Though efforts to enumerate the groups is a long-standing challenge, the population “is growing larger, more diverse, and more reluctant to participate,” GAO said. “Minorities, young children, and renters are more likely to be missed, while other groups—such as those who may own a second, seasonal home—are more likely to be counted more than once,” analysts noted in a July report released on Monday.
The report was requested by Sens. Claire McCaskill, D-Mo., Gary Peters, D-Mich., and Rep. Elijah Cummings, D-Md.
The current bureau’s “lack of complete and reliable data on hiring partnership staff for the 2010 Census—such as numbers, dates, and positions filled—affects its ability to fully consider tradeoffs it is making among types of staff it plans to hire for the 2020 Census,” it said.
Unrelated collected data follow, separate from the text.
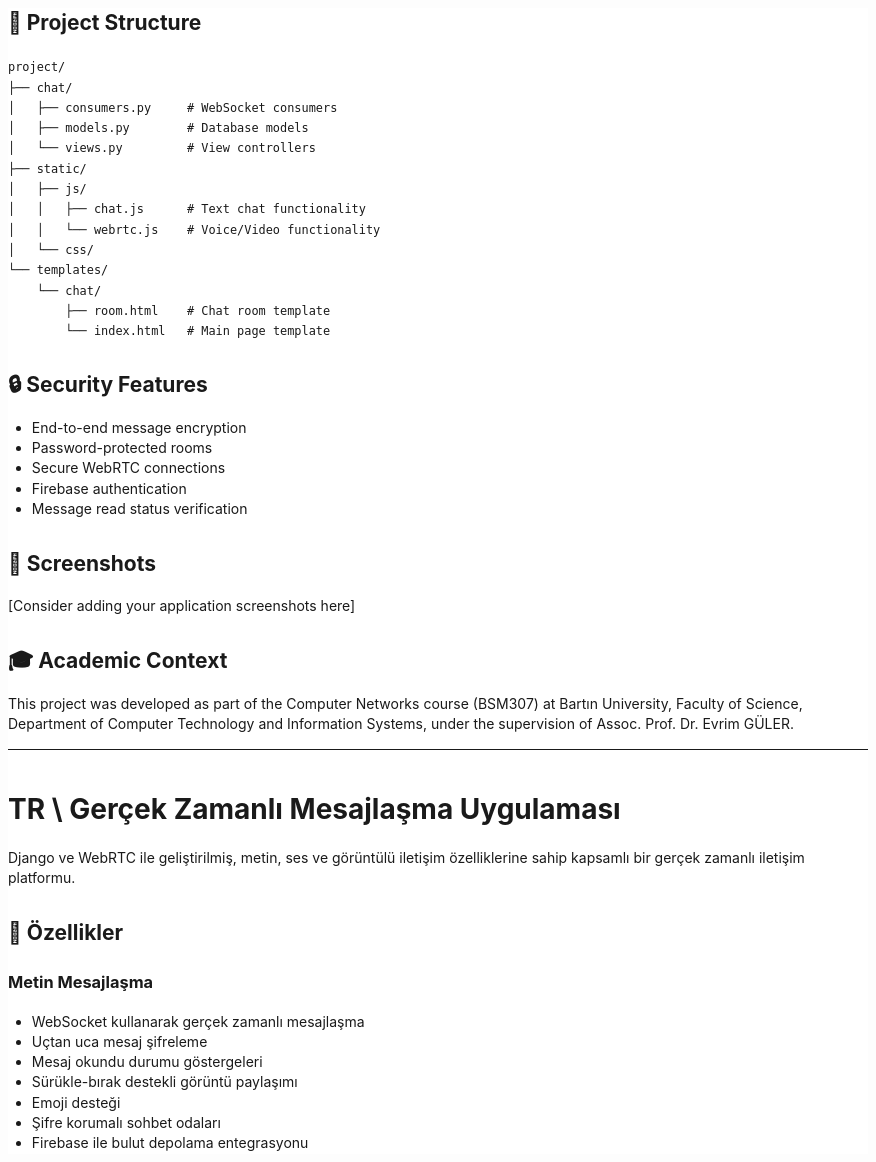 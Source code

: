 ## 📝 Project Structure
```
project/
├── chat/
│   ├── consumers.py     # WebSocket consumers
│   ├── models.py        # Database models
│   └── views.py         # View controllers
├── static/
│   ├── js/
│   │   ├── chat.js      # Text chat functionality
│   │   └── webrtc.js    # Voice/Video functionality
│   └── css/
└── templates/
    └── chat/
        ├── room.html    # Chat room template
        └── index.html   # Main page template
```

## 🔒 Security Features
- End-to-end message encryption
- Password-protected rooms
- Secure WebRTC connections
- Firebase authentication
- Message read status verification

## 📸 Screenshots

[Consider adding your application screenshots here]

## 🎓 Academic Context
This project was developed as part of the Computer Networks course (BSM307) at Bartın University, Faculty of Science, Department of Computer Technology and Information Systems, under the supervision of Assoc. Prof. Dr. Evrim GÜLER.

---

# TR \ Gerçek Zamanlı Mesajlaşma Uygulaması

Django ve WebRTC ile geliştirilmiş, metin, ses ve görüntülü iletişim özelliklerine sahip kapsamlı bir gerçek zamanlı iletişim platformu.

## 🌟 Özellikler

### Metin Mesajlaşma
- WebSocket kullanarak gerçek zamanlı mesajlaşma
- Uçtan uca mesaj şifreleme
- Mesaj okundu durumu göstergeleri
- Sürükle-bırak destekli görüntü paylaşımı
- Emoji desteği
- Şifre korumalı sohbet odaları
- Firebase ile bulut depolama entegrasyonu
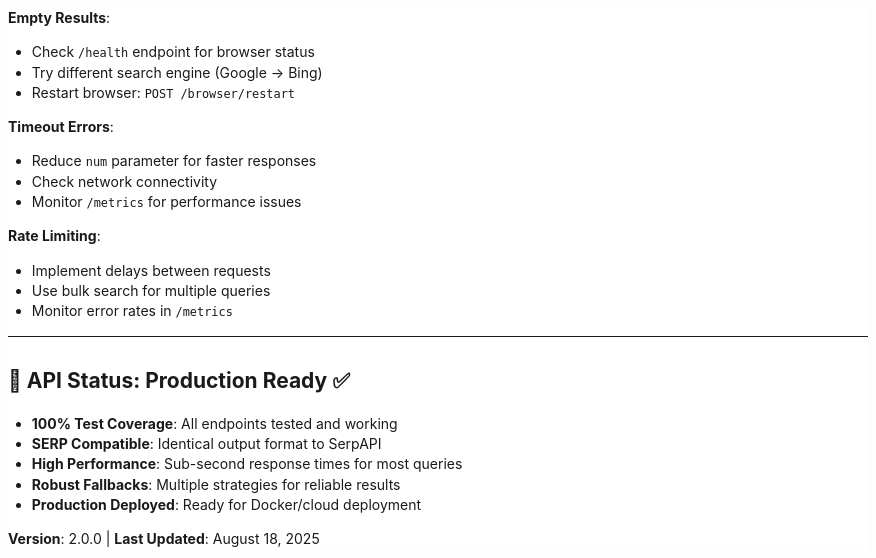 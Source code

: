 **Empty Results**:
- Check `/health` endpoint for browser status
- Try different search engine (Google → Bing)
- Restart browser: `POST /browser/restart`

**Timeout Errors**:
- Reduce `num` parameter for faster responses
- Check network connectivity
- Monitor `/metrics` for performance issues

**Rate Limiting**:
- Implement delays between requests
- Use bulk search for multiple queries
- Monitor error rates in `/metrics`

---

## 🚀 API Status: Production Ready ✅

- **100% Test Coverage**: All endpoints tested and working
- **SERP Compatible**: Identical output format to SerpAPI
- **High Performance**: Sub-second response times for most queries
- **Robust Fallbacks**: Multiple strategies for reliable results
- **Production Deployed**: Ready for Docker/cloud deployment

**Version**: 2.0.0 | **Last Updated**: August 18, 2025
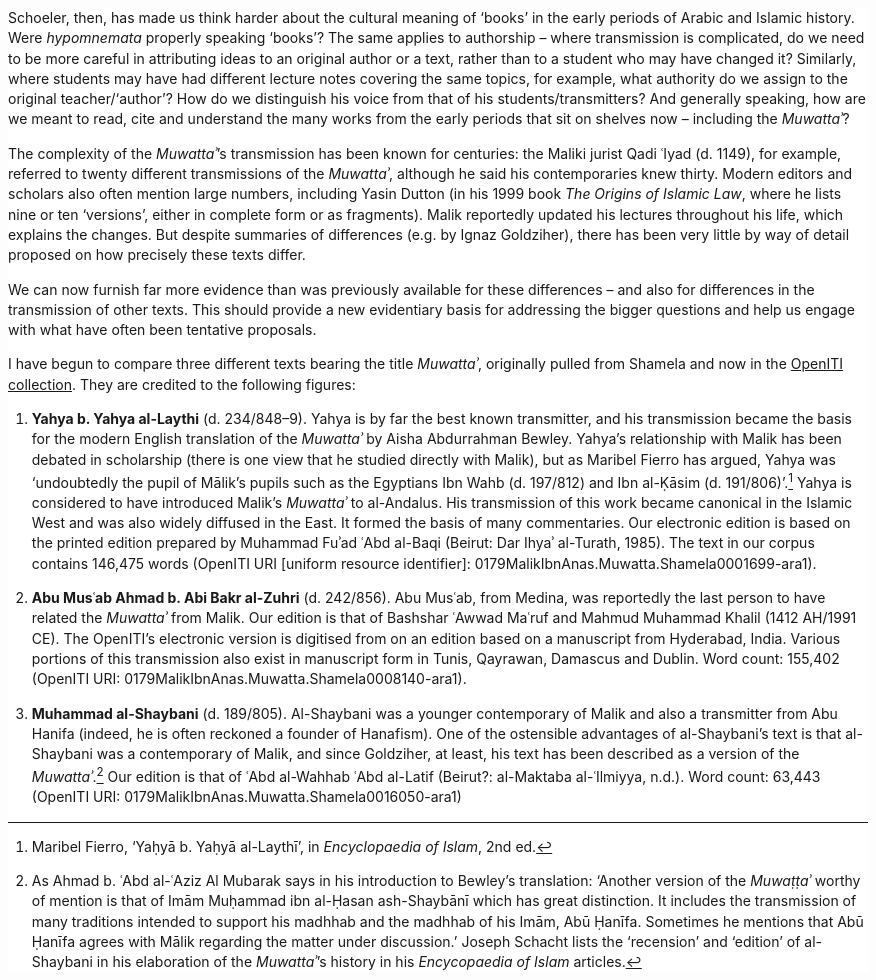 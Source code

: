

Schoeler, then, has made us think harder about the cultural meaning of ‘books’ in the early periods of Arabic and Islamic history. Were *hypomnemata* properly speaking ‘books’? The same applies to authorship – where transmission is complicated, do we need to be more careful in attributing ideas to an original author or a text, rather than to a student who may have changed it? Similarly, where students may have had different lecture notes covering the same topics, for example, what authority do we assign to the original teacher/‘author’? How do we distinguish his voice from that of his students/transmitters? And generally speaking, how are we meant to read, cite and understand the many works from the early periods that sit on shelves now – including the *Muwattaʾ*?



The complexity of the *Muwattaʾ*’s transmission has been known for centuries: the Maliki jurist Qadi ʿIyad (d. 1149), for example, referred to twenty different transmissions of the *Muwattaʾ*, although he said his contemporaries knew thirty. Modern editors and scholars also often mention large numbers, including Yasin Dutton (in his 1999 book *The Origins of Islamic Law*, where he lists nine or ten ‘versions’, either in complete form or as fragments). Malik reportedly updated his lectures throughout his life, which explains the changes. But despite summaries of differences (e.g. by Ignaz Goldziher), there has been very little by way of detail proposed on how precisely these texts differ.



We can now furnish far more evidence than was previously available for these differences – and also for differences in the transmission of other texts. This should provide a new evidentiary basis for addressing the bigger questions and help us engage with what have often been tentative proposals.



I have begun to compare three different texts bearing the title *Muwattaʾ*, originally pulled from Shamela and now in the [OpenITI collection](https://github.com/OpenITI). They are credited to the following figures:



1.  **Yahya b. Yahya al-Laythi** (d. 234/848–9). Yahya is by far the best known transmitter, and his transmission became the basis for the modern English translation of the *Muwattaʾ* by Aisha Abdurrahman Bewley. Yahya’s relationship with Malik has been debated in scholarship (there is one view that he studied directly with Malik), but as Maribel Fierro has argued, Yahya was ‘undoubtedly the pupil of Mālik’s pupils such as the Egyptians Ibn Wahb (d. 197/812) and Ibn al-Ḳāsim (d. 191/806)’.[^1] Yahya is considered to have introduced Malik’s *Muwattaʾ* to al-Andalus. His transmission of this work became canonical in the Islamic West and was also widely diffused in the East. It formed the basis of many commentaries. Our electronic edition is based on the printed edition prepared by Muhammad Fuʾad ʿAbd al-Baqi (Beirut: Dar Ihyaʾ al-Turath, 1985). The text in our corpus contains 146,475 words (OpenITI URI \[uniform resource identifier\]: 0179MalikIbnAnas.Muwatta.Shamela0001699-ara1).



2.  **Abu Musʿab Ahmad b. Abi Bakr al-Zuhri** (d. 242/856). Abu Musʿab, from Medina, was reportedly the last person to have related the *Muwattaʾ* from Malik. Our edition is that of Bashshar ʿAwwad Maʿruf and Mahmud Muhammad Khalil (1412 AH/1991 CE). The OpenITI’s electronic version is digitised from on an edition based on a manuscript from Hyderabad, India. Various portions of this transmission also exist in manuscript form in Tunis, Qayrawan, Damascus and Dublin. Word count: 155,402 (OpenITI URI: 0179MalikIbnAnas.Muwatta.Shamela0008140-ara1).



3.  **Muhammad al-Shaybani** (d. 189/805). Al-Shaybani was a younger contemporary of Malik and also a transmitter from Abu Hanifa (indeed, he is often reckoned a founder of Hanafism). One of the ostensible advantages of al-Shaybani’s text is that al-Shaybani was a contemporary of Malik, and since Goldziher, at least, his text has been described as a version of the *Muwattaʾ*.[^2] Our edition is that of ʿAbd al-Wahhab ʿAbd al-Latif (Beirut?: al-Maktaba al-ʿIlmiyya, n.d.). Word count: 63,443 (OpenITI URI: 0179MalikIbnAnas.Muwatta.Shamela0016050-ara1)


[^1]: Maribel Fierro, ‘Yaḥyā b. Yaḥyā al-Laythī’, in *Encyclopaedia of Islam*, 2nd ed.
[^2]: As Ahmad b. ʿAbd al-ʿAziz Al Mubarak says in his introduction to Bewley’s translation: ‘Another version of the *Muwaṭṭaʾ* worthy of mention is that of Imām Muḥammad ibn al-Ḥasan ash-Shaybānī which has great distinction. It includes the transmission of many traditions intended to support his madhhab and the madhhab of his Imām, Abū Ḥanīfa. Sometimes he mentions that Abū Ḥanīfa agrees with Mālik regarding the matter under discussion.’ Joseph Schacht lists the ‘recension’ and ‘edition’ of al-Shaybani in his elaboration of the *Muwattaʾ*’s history in his *Encycopaedia of Islam* articles.
[^3]: The predominant way of generating digital texts has hitherto been double-keying, which is extremely accurate. For a study on the matter (albeit for German), see Susanne Haaf, Frank Wiegand and Alexander Geyken, ‘Measuring the Correctness of Double-Keying: Error Classification and Quality Control in a Large Corpus of TEI-Annotated Historical Text’, [*Journal of the Text Encoding Initiative*, no. 4 (March 8, 2013).](https://jtei.revues.org/739)
[^4]: Schoeler writes in *The Genesis of Literature in Islam*, trans. Shawkat Toorawa (Edinburgh: Edinburgh University Press, 2009), 78, of ‘the two most important recensions’ but describes the second of them (after that of Yahya b. Yahya) as ‘the recension of, or rather the reworking (Fr. *remaniement*) by, the Ḥanafī Muḥammad ibn al-Ḥasan al-Shaybānī (d. 189/804), who was a student of Mālik’s, one that distinguishes itself above all by its critical comments about Mālik and about the teaching of law in Medina. Al-Shaybānī’s comments appear at the end of most of the chapters and are not always in agreement with Mālik’s juridical opinion, or with the ḥadīths Mālik quotes. Notwithstanding the fact that he is a transmitter of Mālik, al-Shaybānī constantly has recourse to the juridical opinions of his Ḥanafī colleagues, which very often contradict those of Mālik, and to the opinion of his teacher, Abū Ḥanīfah (*qawl Abī Ḥanīfah*), with which he always agrees.’ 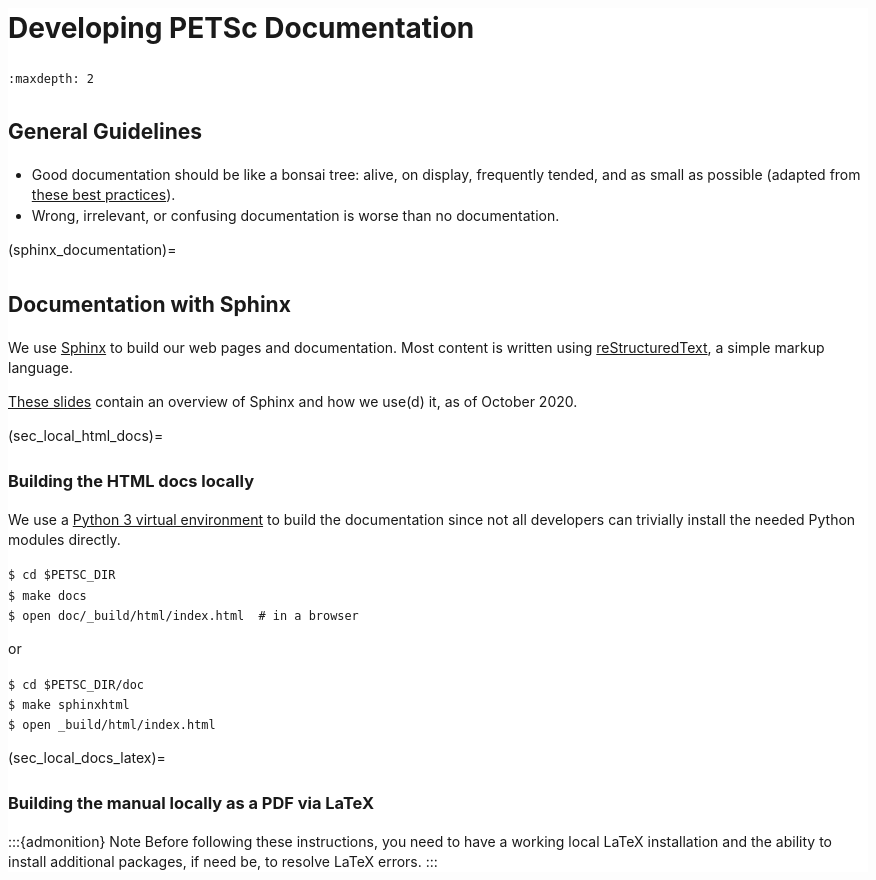 # Developing PETSc Documentation

```{toctree}
:maxdepth: 2
```

## General Guidelines

- Good documentation should be like a bonsai tree: alive, on display, frequently tended, and as small as possible (adapted from [these best practices](https://github.com/google/styleguide/blob/gh-pages/docguide/best_practices.md)).
- Wrong, irrelevant, or confusing documentation is worse than no documentation.

(sphinx_documentation)=

## Documentation with Sphinx

We use [Sphinx](https://www.sphinx-doc.org/en/master/) to build our web pages and documentation. Most content is written using [reStructuredText](https://www.sphinx-doc.org/en/master/usage/restructuredtext/basics.html), a simple markup language.

[These slides](https://gitlab.com/psanan/petsc-sphinx-slides) contain an overview of Sphinx and how we use(d) it, as of October 2020.

(sec_local_html_docs)=

### Building the HTML docs locally

We use a [Python 3 virtual environment](https://docs.python.org/3/tutorial/venv.html) to build the documentation since not all developers can trivially install the needed Python modules directly.

```console
$ cd $PETSC_DIR
$ make docs
$ open doc/_build/html/index.html  # in a browser
```

or

```console
$ cd $PETSC_DIR/doc
$ make sphinxhtml
$ open _build/html/index.html
```

(sec_local_docs_latex)=

### Building the manual locally as a PDF via LaTeX

:::{admonition} Note
Before following these instructions, you need to have a working
local LaTeX installation and the ability to install additional packages,
if need be, to resolve LaTeX errors.
:::
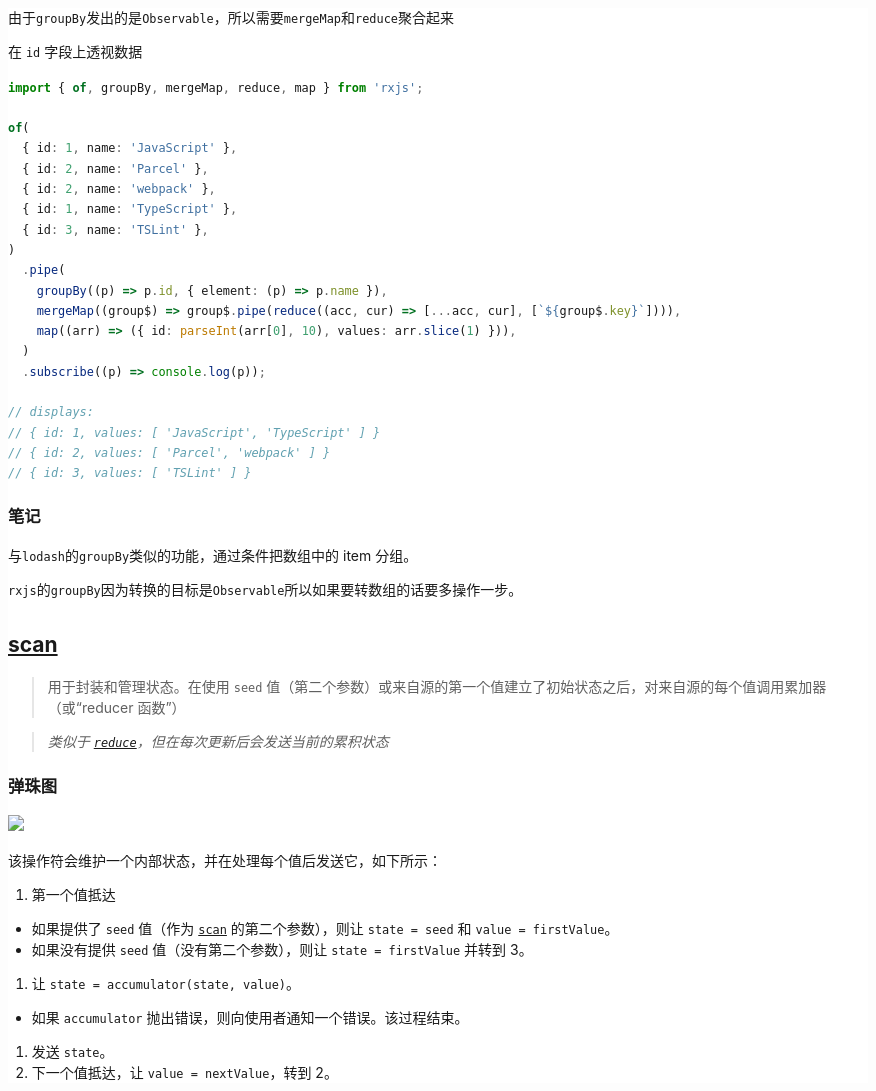 由于`groupBy`发出的是`Observable`，所以需要`mergeMap`和`reduce`聚合起来

在 `id` 字段上透视数据

```typescript
import { of, groupBy, mergeMap, reduce, map } from 'rxjs';

of(
  { id: 1, name: 'JavaScript' },
  { id: 2, name: 'Parcel' },
  { id: 2, name: 'webpack' },
  { id: 1, name: 'TypeScript' },
  { id: 3, name: 'TSLint' },
)
  .pipe(
    groupBy((p) => p.id, { element: (p) => p.name }),
    mergeMap((group$) => group$.pipe(reduce((acc, cur) => [...acc, cur], [`${group$.key}`]))),
    map((arr) => ({ id: parseInt(arr[0], 10), values: arr.slice(1) })),
  )
  .subscribe((p) => console.log(p));

// displays:
// { id: 1, values: [ 'JavaScript', 'TypeScript' ] }
// { id: 2, values: [ 'Parcel', 'webpack' ] }
// { id: 3, values: [ 'TSLint' ] }
```

### 笔记

与`lodash`的`groupBy`类似的功能，通过条件把数组中的 item 分组。

`rxjs`的`groupBy`因为转换的目标是`Observable`所以如果要转数组的话要多操作一步。

## [scan](https://rxjs.dev/api/operators/scan)

> 用于封装和管理状态。在使用 `seed` 值（第二个参数）或来自源的第一个值建立了初始状态之后，对来自源的每个值调用累加器（或“reducer 函数”）

> _类似于 [`reduce`](https://rxjs.tech/api/operators/reduce)，但在每次更新后会发送当前的累积状态_

### 弹珠图

![](https://rxjs.tech/assets/images/marble-diagrams/scan.png)

该操作符会维护一个内部状态，并在处理每个值后发送它，如下所示：

1. 第一个值抵达

- 如果提供了 `seed` 值（作为 [`scan`](https://rxjs.tech/api/index/function/scan) 的第二个参数），则让 `state = seed` 和 `value = firstValue`。
- 如果没有提供 `seed` 值（没有第二个参数），则让 `state = firstValue` 并转到 3。

1. 让 `state = accumulator(state, value)`。

- 如果 `accumulator` 抛出错误，则向使用者通知一个错误。该过程结束。

1. 发送 `state`。
2. 下一个值抵达，让 `value = nextValue`，转到 2。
» Get the best federal news and ideas delivered right to your inbox. Sign up here.
And while the bureau has taken some steps to understand the scope of these efforts, it should do more to coordinate them across the bureau’s operations.
Having accurate information from previous decennial counts is key to minimizing risk of an undercount, auditors wrote, and help the bureau “identify possible synergies, interdependencies, or gaps specific to how they might affect the Bureau’s ability to improve the census.”
Examples of problems during the 2010 big count included the bureau’s assertion that in the end, the 2010 tally did not produce a significant overcount or undercount nationally. However, errors in coverage were unevenly distributed, with a higher undercount on Indian reservations, for instance.
On the plus side, Census recently has been enhancing outreach tools from 2010, such as a communications campaign with paid advertising, partnerships with local organizations, and targeted outreach to immigrant and faith-based organizations. It has added a count of grandchildren to the questionnaire, expanded foreign language translations, and is hiring nearly twice as many partnership specialists as it did in 2010.
Management challenges, however, persist, GAO found. “The bureau’s hard-to-count efforts are distributed across over one-third of its 35 operations supporting the 2020 Census. And while decentralized operations can provide flexibility,” integrating them may prove difficult. Some detailed plans are awaiting updates before they can be circulated, GAO said.
In addition, a tighter labor market than existed prior to 2010 could complicate partnership hiring efforts.
GAO recommended that the Commerce Secretary take steps to integrate outreach strategies and that Census assemble better data on hiring. The bureau agreed.
In a statement, Cummings said, “The undercounting of minority populations in the Census denies African Americans and other minority groups fair representation, and the Census Bureau needs to improve its efforts to effectively count every person to ensure a fair and accurate census.”